## YOUR INSTRUCTIONS
The data should be printed again, exactly.

**** MATERIAL FOR THE TASK

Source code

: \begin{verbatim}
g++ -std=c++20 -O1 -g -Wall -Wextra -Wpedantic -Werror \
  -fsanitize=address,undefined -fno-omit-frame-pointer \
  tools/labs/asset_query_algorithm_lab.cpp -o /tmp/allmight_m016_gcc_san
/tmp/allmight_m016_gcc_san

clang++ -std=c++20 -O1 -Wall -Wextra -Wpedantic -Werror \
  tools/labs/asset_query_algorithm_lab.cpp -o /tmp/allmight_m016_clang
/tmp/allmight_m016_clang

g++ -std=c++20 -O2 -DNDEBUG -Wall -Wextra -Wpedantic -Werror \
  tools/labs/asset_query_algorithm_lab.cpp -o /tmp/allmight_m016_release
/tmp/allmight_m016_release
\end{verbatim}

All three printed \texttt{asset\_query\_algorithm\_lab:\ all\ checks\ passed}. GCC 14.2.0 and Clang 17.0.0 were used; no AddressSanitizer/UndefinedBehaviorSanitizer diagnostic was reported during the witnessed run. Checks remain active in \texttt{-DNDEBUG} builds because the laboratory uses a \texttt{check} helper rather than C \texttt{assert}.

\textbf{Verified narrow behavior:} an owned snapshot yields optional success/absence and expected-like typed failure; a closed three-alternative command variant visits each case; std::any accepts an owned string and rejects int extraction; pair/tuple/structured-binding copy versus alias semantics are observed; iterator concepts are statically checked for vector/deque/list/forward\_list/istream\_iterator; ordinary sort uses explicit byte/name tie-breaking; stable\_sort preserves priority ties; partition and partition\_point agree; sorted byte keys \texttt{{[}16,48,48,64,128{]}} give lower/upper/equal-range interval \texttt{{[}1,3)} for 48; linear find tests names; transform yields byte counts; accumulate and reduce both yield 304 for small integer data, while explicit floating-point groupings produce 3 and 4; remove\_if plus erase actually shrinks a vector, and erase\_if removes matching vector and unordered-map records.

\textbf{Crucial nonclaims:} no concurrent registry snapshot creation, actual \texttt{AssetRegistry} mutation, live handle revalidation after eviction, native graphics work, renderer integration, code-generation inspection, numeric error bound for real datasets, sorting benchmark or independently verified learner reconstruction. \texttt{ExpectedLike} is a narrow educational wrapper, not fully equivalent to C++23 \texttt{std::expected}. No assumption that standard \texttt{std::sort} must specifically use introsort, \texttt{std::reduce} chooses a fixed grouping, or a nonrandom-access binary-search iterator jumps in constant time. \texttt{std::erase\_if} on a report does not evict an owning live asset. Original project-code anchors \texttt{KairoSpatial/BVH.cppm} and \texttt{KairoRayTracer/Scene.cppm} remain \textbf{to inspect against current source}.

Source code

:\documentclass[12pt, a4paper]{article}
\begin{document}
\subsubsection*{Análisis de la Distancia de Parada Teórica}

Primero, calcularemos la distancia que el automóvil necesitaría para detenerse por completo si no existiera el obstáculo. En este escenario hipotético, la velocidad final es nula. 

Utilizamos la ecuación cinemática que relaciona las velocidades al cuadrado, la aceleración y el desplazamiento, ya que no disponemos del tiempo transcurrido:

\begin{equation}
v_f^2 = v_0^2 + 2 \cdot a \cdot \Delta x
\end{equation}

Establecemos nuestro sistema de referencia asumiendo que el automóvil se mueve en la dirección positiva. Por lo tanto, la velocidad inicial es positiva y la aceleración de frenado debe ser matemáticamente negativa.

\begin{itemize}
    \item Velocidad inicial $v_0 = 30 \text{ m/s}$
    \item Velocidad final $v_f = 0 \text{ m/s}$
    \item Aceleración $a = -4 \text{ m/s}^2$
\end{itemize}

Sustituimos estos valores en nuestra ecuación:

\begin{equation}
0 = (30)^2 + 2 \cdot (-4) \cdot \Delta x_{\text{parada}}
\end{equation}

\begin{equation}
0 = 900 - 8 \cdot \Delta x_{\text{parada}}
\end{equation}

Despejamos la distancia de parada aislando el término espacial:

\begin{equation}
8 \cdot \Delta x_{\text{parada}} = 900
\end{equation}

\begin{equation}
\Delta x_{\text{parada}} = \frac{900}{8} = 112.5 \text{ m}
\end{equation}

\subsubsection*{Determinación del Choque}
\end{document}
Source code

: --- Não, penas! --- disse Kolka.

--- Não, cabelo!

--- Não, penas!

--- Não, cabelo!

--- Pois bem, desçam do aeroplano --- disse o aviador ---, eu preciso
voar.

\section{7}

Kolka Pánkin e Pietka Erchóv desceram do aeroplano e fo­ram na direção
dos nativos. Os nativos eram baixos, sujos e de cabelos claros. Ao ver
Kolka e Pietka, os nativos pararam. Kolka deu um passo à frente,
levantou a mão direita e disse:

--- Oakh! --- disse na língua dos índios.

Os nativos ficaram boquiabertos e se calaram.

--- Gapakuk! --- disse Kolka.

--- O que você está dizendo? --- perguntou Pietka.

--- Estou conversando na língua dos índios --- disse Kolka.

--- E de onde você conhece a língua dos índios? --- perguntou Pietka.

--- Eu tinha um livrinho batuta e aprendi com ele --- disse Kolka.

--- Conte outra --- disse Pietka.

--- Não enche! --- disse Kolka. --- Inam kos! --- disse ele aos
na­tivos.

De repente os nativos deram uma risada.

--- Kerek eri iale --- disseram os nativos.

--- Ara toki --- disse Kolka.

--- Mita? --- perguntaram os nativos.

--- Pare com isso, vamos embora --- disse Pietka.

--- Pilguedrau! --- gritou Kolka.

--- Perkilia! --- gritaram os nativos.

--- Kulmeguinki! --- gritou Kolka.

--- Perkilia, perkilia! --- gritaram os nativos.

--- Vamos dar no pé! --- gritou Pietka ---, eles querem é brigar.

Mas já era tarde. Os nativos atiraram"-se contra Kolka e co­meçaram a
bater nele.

********

## ANSWER SECTION
Source code

: \begin{verbatim}
g++ -std=c++20 -O1 -g -Wall -Wextra -Wpedantic -Werror \
  -fsanitize=address,undefined -fno-omit-frame-pointer \
  tools/labs/asset_query_algorithm_lab.cpp -o /tmp/allmight_m016_gcc_san
/tmp/allmight_m016_gcc_san

clang++ -std=c++20 -O1 -Wall -Wextra -Wpedantic -Werror \
  tools/labs/asset_query_algorithm_lab.cpp -o /tmp/allmight_m016_clang
/tmp/allmight_m016_clang

g++ -std=c++20 -O2 -DNDEBUG -Wall -Wextra -Wpedantic -Werror \
  tools/labs/asset_query_algorithm_lab.cpp -o /tmp/allmight_m016_release
/tmp/allmight_m016_release
\end{verbatim}

All three printed \texttt{asset\_query\_algorithm\_lab:\ all\ checks\ passed}. GCC 14.2.0 and Clang 17.0.0 were used; no AddressSanitizer/UndefinedBehaviorSanitizer diagnostic was reported during the witnessed run. Checks remain active in \texttt{-DNDEBUG} builds because the laboratory uses a \texttt{check} helper rather than C \texttt{assert}.

\textbf{Verified narrow behavior:} an owned snapshot yields optional success/absence and expected-like typed failure; a closed three-alternative command variant visits each case; std::any accepts an owned string and rejects int extraction; pair/tuple/structured-binding copy versus alias semantics are observed; iterator concepts are statically checked for vector/deque/list/forward\_list/istream\_iterator; ordinary sort uses explicit byte/name tie-breaking; stable\_sort preserves priority ties; partition and partition\_point agree; sorted byte keys \texttt{{[}16,48,48,64,128{]}} give lower/upper/equal-range interval \texttt{{[}1,3)} for 48; linear find tests names; transform yields byte counts; accumulate and reduce both yield 304 for small integer data, while explicit floating-point groupings produce 3 and 4; remove\_if plus erase actually shrinks a vector, and erase\_if removes matching vector and unordered-map records.

\textbf{Crucial nonclaims:} no concurrent registry snapshot creation, actual \texttt{AssetRegistry} mutation, live handle revalidation after eviction, native graphics work, renderer integration, code-generation inspection, numeric error bound for real datasets, sorting benchmark or independently verified learner reconstruction. \texttt{ExpectedLike} is a narrow educational wrapper, not fully equivalent to C++23 \texttt{std::expected}. No assumption that standard \texttt{std::sort} must specifically use introsort, \texttt{std::reduce} chooses a fixed grouping, or a nonrandom-access binary-search iterator jumps in constant time. \texttt{std::erase\_if} on a report does not evict an owning live asset. Original project-code anchors \texttt{KairoSpatial/BVH.cppm} and \texttt{KairoRayTracer/Scene.cppm} remain \textbf{to inspect against current source}.

Source code

:\documentclass[12pt, a4paper]{article}
\begin{document}
\subsubsection*{Análisis de la Distancia de Parada Teórica}

Primero, calcularemos la distancia que el automóvil necesitaría para detenerse por completo si no existiera el obstáculo. En este escenario hipotético, la velocidad final es nula. 

Utilizamos la ecuación cinemática que relaciona las velocidades al cuadrado, la aceleración y el desplazamiento, ya que no disponemos del tiempo transcurrido:

\begin{equation}
v_f^2 = v_0^2 + 2 \cdot a \cdot \Delta x
\end{equation}

Establecemos nuestro sistema de referencia asumiendo que el automóvil se mueve en la dirección positiva. Por lo tanto, la velocidad inicial es positiva y la aceleración de frenado debe ser matemáticamente negativa.

\begin{itemize}
    \item Velocidad inicial $v_0 = 30 \text{ m/s}$
    \item Velocidad final $v_f = 0 \text{ m/s}$
    \item Aceleración $a = -4 \text{ m/s}^2$
\end{itemize}

Sustituimos estos valores en nuestra ecuación:

\begin{equation}
0 = (30)^2 + 2 \cdot (-4) \cdot \Delta x_{\text{parada}}
\end{equation}

\begin{equation}
0 = 900 - 8 \cdot \Delta x_{\text{parada}}
\end{equation}

Despejamos la distancia de parada aislando el término espacial:

\begin{equation}
8 \cdot \Delta x_{\text{parada}} = 900
\end{equation}

\begin{equation}
\Delta x_{\text{parada}} = \frac{900}{8} = 112.5 \text{ m}
\end{equation}

\subsubsection*{Determinación del Choque}
\end{document}
Source code

: --- Não, penas! --- disse Kolka.

--- Não, cabelo!

--- Não, penas!

--- Não, cabelo!

--- Pois bem, desçam do aeroplano --- disse o aviador ---, eu preciso
voar.

\section{7}

Kolka Pánkin e Pietka Erchóv desceram do aeroplano e fo­ram na direção
dos nativos. Os nativos eram baixos, sujos e de cabelos claros. Ao ver
Kolka e Pietka, os nativos pararam. Kolka deu um passo à frente,
levantou a mão direita e disse:

--- Oakh! --- disse na língua dos índios.

Os nativos ficaram boquiabertos e se calaram.

--- Gapakuk! --- disse Kolka.

--- O que você está dizendo? --- perguntou Pietka.

--- Estou conversando na língua dos índios --- disse Kolka.

--- E de onde você conhece a língua dos índios? --- perguntou Pietka.

--- Eu tinha um livrinho batuta e aprendi com ele --- disse Kolka.

--- Conte outra --- disse Pietka.

--- Não enche! --- disse Kolka. --- Inam kos! --- disse ele aos
na­tivos.

De repente os nativos deram uma risada.

--- Kerek eri iale --- disseram os nativos.

--- Ara toki --- disse Kolka.

--- Mita? --- perguntaram os nativos.

--- Pare com isso, vamos embora --- disse Pietka.

--- Pilguedrau! --- gritou Kolka.

--- Perkilia! --- gritaram os nativos.

--- Kulmeguinki! --- gritou Kolka.

--- Perkilia, perkilia! --- gritaram os nativos.

--- Vamos dar no pé! --- gritou Pietka ---, eles querem é brigar.

Mas já era tarde. Os nativos atiraram"-se contra Kolka e co­meçaram a
bater nele.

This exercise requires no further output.